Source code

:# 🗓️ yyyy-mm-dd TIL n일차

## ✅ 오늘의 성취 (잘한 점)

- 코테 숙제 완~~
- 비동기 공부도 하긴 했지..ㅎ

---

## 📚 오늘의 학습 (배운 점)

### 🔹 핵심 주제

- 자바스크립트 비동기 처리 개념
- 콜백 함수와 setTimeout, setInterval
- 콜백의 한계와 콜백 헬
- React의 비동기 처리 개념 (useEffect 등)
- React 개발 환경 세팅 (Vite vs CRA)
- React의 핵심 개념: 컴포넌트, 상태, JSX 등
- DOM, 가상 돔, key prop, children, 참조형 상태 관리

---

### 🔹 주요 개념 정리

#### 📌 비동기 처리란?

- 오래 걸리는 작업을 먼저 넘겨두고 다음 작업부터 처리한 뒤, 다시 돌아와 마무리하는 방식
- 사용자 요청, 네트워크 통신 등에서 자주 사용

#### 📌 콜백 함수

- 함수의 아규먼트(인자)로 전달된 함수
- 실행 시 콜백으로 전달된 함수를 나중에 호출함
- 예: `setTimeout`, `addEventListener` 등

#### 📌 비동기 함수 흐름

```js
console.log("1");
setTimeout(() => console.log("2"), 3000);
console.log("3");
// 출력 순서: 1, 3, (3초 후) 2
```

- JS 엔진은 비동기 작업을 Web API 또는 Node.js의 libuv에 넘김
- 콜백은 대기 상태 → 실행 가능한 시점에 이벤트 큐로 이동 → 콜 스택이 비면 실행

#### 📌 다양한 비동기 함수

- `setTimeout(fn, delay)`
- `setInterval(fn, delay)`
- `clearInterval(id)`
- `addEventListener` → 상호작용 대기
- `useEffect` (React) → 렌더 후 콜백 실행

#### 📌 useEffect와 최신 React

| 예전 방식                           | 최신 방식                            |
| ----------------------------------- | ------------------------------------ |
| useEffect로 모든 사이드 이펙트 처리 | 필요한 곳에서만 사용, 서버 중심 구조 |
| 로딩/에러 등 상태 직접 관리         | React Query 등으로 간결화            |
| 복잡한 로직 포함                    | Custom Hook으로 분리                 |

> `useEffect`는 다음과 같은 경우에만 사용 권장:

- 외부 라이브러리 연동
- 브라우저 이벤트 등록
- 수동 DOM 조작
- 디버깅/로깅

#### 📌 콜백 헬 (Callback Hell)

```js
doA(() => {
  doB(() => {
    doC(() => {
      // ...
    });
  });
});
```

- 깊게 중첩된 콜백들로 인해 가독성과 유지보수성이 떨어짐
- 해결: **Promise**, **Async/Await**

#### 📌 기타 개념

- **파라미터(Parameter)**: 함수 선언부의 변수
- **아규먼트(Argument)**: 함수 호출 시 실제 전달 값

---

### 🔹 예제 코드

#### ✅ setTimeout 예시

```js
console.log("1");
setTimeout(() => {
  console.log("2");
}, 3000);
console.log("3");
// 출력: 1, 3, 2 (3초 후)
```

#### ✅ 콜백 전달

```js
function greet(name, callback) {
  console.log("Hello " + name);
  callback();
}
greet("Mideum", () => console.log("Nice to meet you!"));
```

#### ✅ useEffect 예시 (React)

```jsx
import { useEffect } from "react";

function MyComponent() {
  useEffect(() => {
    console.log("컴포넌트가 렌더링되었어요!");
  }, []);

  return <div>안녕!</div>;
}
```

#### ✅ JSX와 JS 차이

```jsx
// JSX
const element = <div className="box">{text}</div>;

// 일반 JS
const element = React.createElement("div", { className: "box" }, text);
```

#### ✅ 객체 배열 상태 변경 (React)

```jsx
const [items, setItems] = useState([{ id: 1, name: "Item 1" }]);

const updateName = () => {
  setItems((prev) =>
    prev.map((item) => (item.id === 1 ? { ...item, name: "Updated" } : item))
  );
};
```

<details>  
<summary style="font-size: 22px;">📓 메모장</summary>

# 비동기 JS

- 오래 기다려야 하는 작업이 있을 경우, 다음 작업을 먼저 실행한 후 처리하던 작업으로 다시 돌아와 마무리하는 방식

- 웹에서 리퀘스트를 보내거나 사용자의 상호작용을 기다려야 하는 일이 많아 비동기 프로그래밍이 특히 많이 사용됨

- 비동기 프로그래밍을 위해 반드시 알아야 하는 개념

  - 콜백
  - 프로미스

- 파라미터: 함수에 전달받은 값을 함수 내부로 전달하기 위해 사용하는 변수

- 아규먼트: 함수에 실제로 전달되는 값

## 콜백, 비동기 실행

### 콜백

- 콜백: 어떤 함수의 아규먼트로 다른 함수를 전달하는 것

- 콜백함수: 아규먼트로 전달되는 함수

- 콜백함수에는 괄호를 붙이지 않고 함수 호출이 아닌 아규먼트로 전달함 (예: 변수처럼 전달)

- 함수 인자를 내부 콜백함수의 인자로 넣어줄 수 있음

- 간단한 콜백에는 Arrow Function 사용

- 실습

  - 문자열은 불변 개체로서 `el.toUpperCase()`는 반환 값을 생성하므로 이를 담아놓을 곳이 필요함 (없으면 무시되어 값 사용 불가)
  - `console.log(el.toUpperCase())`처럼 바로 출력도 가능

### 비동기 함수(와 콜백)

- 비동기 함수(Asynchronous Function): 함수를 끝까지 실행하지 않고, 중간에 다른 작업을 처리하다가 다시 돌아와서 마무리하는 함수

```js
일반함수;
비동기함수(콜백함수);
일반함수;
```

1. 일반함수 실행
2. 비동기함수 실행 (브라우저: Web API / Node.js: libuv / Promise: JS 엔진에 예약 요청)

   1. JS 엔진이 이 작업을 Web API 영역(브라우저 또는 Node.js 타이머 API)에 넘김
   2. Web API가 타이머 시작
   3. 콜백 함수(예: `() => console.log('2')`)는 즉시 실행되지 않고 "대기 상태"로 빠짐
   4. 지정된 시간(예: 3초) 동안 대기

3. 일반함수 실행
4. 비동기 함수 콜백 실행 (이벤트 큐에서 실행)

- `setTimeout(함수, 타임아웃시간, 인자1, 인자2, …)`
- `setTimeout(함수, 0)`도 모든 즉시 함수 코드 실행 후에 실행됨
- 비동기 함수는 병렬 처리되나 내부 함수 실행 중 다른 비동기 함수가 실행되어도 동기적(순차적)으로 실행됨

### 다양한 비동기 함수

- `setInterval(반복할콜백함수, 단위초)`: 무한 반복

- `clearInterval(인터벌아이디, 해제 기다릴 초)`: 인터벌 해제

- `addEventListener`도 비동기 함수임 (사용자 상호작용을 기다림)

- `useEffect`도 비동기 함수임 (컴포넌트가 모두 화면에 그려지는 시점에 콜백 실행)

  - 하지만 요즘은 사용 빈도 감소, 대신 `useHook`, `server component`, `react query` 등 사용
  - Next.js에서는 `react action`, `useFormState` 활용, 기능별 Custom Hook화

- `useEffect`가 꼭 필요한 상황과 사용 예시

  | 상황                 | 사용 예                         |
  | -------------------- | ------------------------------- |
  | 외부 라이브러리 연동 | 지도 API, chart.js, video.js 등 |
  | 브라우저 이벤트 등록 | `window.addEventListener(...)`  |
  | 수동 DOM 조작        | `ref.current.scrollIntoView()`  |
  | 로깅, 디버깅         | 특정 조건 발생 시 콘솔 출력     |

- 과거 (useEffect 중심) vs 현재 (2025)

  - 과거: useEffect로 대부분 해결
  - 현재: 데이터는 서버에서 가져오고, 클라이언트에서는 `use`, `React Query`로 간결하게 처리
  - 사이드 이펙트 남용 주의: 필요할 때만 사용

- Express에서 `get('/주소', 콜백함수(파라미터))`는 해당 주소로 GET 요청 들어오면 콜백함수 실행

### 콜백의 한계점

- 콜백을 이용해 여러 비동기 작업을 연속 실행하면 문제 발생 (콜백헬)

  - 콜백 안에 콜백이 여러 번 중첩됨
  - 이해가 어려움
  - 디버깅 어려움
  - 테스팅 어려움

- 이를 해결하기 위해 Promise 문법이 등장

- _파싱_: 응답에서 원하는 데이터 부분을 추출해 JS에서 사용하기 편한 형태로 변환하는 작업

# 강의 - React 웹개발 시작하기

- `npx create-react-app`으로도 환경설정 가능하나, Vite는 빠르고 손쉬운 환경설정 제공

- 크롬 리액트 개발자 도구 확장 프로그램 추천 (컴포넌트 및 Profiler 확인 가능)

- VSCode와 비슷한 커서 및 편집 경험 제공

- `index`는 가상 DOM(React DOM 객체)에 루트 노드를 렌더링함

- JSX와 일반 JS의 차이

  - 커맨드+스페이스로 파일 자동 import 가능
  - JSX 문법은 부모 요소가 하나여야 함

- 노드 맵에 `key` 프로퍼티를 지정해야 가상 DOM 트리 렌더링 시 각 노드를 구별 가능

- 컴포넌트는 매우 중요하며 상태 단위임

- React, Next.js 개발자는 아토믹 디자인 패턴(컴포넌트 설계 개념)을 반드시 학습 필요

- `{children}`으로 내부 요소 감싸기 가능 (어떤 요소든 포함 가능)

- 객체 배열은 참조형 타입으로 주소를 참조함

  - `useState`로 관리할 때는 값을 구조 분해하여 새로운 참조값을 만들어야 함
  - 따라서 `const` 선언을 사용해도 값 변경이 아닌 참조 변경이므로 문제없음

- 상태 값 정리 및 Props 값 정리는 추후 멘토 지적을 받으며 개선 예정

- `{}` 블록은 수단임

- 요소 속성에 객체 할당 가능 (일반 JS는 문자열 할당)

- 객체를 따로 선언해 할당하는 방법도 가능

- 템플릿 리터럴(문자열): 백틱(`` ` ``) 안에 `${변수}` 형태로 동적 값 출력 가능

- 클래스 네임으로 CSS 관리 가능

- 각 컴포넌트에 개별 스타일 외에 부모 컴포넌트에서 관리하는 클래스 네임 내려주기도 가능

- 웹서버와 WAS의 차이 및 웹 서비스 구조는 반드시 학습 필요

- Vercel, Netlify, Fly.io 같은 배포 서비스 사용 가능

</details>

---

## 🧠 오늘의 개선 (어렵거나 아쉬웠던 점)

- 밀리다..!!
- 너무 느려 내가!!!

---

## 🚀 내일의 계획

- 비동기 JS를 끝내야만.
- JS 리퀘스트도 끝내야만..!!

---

______

_PROBLEM_
Look above for the line that contains "필요한 상황과 사용 예시". Starting there, transcribe every line exactly until you have copied the line that contains "# 강의 - React 웹개발 시작하기".

_RESPONSE_
- `useEffect`가 꼭 필요한 상황과 사용 예시

  | 상황                 | 사용 예                         |
  | -------------------- | ------------------------------- |
  | 외부 라이브러리 연동 | 지도 API, chart.js, video.js 등 |
  | 브라우저 이벤트 등록 | `window.addEventListener(...)`  |
  | 수동 DOM 조작        | `ref.current.scrollIntoView()`  |
  | 로깅, 디버깅         | 특정 조건 발생 시 콘솔 출력     |

- 과거 (useEffect 중심) vs 현재 (2025)

  - 과거: useEffect로 대부분 해결
  - 현재: 데이터는 서버에서 가져오고, 클라이언트에서는 `use`, `React Query`로 간결하게 처리
  - 사이드 이펙트 남용 주의: 필요할 때만 사용

- Express에서 `get('/주소', 콜백함수(파라미터))`는 해당 주소로 GET 요청 들어오면 콜백함수 실행

### 콜백의 한계점

- 콜백을 이용해 여러 비동기 작업을 연속 실행하면 문제 발생 (콜백헬)

  - 콜백 안에 콜백이 여러 번 중첩됨
  - 이해가 어려움
  - 디버깅 어려움
  - 테스팅 어려움

- 이를 해결하기 위해 Promise 문법이 등장

- _파싱_: 응답에서 원하는 데이터 부분을 추출해 JS에서 사용하기 편한 형태로 변환하는 작업

# 강의 - React 웹개발 시작하기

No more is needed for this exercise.